*INSTRUCTIONS FOR THE TASK*. Return the number of lines below with "Windows" in them, and nothing else.

*INFORMATION SUPPLIED*.

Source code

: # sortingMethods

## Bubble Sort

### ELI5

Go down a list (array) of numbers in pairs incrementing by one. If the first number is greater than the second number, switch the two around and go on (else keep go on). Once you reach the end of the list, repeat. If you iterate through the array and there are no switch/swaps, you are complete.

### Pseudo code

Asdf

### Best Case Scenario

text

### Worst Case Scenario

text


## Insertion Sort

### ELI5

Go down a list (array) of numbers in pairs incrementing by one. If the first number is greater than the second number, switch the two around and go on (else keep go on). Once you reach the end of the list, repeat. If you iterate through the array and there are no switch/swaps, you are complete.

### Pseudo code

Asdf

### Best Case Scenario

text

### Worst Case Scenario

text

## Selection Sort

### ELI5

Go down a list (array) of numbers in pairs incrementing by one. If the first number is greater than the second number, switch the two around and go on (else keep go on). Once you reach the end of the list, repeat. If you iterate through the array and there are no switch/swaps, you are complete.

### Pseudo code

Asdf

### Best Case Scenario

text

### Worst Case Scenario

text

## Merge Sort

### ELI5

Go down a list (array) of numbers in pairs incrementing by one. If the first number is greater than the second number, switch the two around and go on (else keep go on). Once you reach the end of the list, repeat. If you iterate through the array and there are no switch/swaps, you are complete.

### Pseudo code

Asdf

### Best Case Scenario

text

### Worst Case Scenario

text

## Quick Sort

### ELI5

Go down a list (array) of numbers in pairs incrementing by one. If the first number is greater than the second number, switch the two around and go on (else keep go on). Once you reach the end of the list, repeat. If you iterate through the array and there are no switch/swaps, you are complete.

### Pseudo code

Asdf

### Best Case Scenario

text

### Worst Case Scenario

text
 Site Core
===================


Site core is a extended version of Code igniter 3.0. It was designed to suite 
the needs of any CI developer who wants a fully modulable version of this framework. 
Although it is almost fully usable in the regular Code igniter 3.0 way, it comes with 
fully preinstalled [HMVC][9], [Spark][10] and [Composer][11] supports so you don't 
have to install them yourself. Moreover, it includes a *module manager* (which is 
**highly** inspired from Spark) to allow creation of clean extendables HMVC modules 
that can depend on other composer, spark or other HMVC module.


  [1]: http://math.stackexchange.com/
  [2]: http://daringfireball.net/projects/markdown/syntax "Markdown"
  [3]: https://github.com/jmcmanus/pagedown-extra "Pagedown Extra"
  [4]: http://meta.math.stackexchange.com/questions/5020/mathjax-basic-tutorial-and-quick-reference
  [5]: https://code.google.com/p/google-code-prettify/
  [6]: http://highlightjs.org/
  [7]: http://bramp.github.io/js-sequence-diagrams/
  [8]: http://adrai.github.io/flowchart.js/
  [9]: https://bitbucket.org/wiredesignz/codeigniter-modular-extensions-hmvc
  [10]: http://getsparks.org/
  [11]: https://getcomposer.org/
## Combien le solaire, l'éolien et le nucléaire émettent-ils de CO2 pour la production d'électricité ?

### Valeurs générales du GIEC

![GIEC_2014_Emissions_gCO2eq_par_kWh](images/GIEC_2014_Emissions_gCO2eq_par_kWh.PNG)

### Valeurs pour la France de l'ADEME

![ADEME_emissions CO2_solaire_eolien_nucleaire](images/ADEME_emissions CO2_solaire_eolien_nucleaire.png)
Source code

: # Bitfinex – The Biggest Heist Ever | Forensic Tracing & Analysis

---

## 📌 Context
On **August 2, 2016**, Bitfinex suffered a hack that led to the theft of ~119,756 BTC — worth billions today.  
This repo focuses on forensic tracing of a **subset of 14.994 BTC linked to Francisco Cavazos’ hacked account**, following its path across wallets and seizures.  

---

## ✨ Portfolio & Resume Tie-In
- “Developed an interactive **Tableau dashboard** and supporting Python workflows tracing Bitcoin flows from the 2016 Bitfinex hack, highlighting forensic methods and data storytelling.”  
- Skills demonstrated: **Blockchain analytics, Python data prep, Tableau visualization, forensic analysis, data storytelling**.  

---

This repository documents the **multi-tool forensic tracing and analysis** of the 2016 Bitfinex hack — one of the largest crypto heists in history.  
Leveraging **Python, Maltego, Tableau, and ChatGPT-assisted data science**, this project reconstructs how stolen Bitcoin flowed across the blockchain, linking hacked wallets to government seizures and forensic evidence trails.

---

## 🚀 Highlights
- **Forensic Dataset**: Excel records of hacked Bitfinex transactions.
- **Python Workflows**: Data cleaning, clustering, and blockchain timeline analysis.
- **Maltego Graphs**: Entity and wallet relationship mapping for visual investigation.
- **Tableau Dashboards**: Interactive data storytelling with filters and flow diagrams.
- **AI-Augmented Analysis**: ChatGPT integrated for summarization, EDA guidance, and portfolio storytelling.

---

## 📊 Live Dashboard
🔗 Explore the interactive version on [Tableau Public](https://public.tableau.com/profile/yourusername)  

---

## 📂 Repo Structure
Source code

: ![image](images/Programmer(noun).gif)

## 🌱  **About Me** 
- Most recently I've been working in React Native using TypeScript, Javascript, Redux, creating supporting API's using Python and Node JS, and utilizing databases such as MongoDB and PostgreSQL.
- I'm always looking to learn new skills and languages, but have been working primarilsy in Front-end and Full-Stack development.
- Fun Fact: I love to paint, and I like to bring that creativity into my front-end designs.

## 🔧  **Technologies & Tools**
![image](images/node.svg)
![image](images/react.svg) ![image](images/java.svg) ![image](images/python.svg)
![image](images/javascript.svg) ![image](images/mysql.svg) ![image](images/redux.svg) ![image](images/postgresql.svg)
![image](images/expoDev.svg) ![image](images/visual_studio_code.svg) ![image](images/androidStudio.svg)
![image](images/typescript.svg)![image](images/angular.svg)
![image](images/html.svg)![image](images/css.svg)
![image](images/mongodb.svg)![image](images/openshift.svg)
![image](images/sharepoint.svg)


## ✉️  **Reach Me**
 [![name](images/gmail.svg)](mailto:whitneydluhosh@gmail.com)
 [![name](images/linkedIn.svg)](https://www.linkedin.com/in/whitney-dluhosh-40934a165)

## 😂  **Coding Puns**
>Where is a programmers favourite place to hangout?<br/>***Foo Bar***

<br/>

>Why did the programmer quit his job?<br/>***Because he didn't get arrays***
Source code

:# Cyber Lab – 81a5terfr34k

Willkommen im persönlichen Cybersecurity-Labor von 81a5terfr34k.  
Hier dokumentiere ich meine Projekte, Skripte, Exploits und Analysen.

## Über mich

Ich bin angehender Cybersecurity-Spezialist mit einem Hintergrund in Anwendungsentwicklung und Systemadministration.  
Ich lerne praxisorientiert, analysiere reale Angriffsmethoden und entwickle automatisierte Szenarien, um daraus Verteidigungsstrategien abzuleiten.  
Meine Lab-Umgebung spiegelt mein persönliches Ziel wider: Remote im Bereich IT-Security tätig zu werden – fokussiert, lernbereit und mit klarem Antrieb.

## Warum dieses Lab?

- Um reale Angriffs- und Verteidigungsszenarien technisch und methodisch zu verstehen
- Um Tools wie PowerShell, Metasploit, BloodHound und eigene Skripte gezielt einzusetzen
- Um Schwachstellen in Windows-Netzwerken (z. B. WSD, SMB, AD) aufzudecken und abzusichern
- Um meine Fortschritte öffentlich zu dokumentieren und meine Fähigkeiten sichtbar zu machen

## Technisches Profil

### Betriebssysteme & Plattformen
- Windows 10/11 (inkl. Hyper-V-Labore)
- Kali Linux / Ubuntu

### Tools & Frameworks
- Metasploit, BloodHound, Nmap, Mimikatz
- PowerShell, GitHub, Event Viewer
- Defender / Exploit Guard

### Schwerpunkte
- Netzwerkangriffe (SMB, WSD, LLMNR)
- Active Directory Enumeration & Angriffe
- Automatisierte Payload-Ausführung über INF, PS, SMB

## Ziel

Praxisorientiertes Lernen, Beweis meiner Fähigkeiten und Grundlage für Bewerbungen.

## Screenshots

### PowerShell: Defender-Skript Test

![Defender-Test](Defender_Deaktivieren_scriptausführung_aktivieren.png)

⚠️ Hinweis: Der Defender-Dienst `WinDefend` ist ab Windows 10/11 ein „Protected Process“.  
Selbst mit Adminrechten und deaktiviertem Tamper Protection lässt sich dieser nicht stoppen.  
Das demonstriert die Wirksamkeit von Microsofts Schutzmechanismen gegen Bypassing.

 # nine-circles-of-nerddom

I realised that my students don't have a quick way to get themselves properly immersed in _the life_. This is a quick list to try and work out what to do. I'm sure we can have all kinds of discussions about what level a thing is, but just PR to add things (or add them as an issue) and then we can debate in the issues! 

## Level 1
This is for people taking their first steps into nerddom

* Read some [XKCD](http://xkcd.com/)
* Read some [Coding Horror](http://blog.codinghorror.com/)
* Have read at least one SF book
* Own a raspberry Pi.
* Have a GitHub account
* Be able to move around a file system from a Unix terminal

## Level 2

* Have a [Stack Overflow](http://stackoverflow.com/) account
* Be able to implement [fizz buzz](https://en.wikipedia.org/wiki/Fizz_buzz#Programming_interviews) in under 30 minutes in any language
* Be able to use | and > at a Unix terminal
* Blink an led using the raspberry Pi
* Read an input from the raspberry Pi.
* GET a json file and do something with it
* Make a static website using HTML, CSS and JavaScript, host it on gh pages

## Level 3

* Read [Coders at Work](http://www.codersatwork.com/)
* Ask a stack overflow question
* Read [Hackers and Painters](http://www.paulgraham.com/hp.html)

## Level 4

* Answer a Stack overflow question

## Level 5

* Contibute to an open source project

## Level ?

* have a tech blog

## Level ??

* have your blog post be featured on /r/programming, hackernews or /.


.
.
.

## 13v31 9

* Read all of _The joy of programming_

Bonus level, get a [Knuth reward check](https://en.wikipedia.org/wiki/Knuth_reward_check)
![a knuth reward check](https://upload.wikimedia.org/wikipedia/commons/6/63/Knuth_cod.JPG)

*ANSWER TO THE EXERCISE*. 3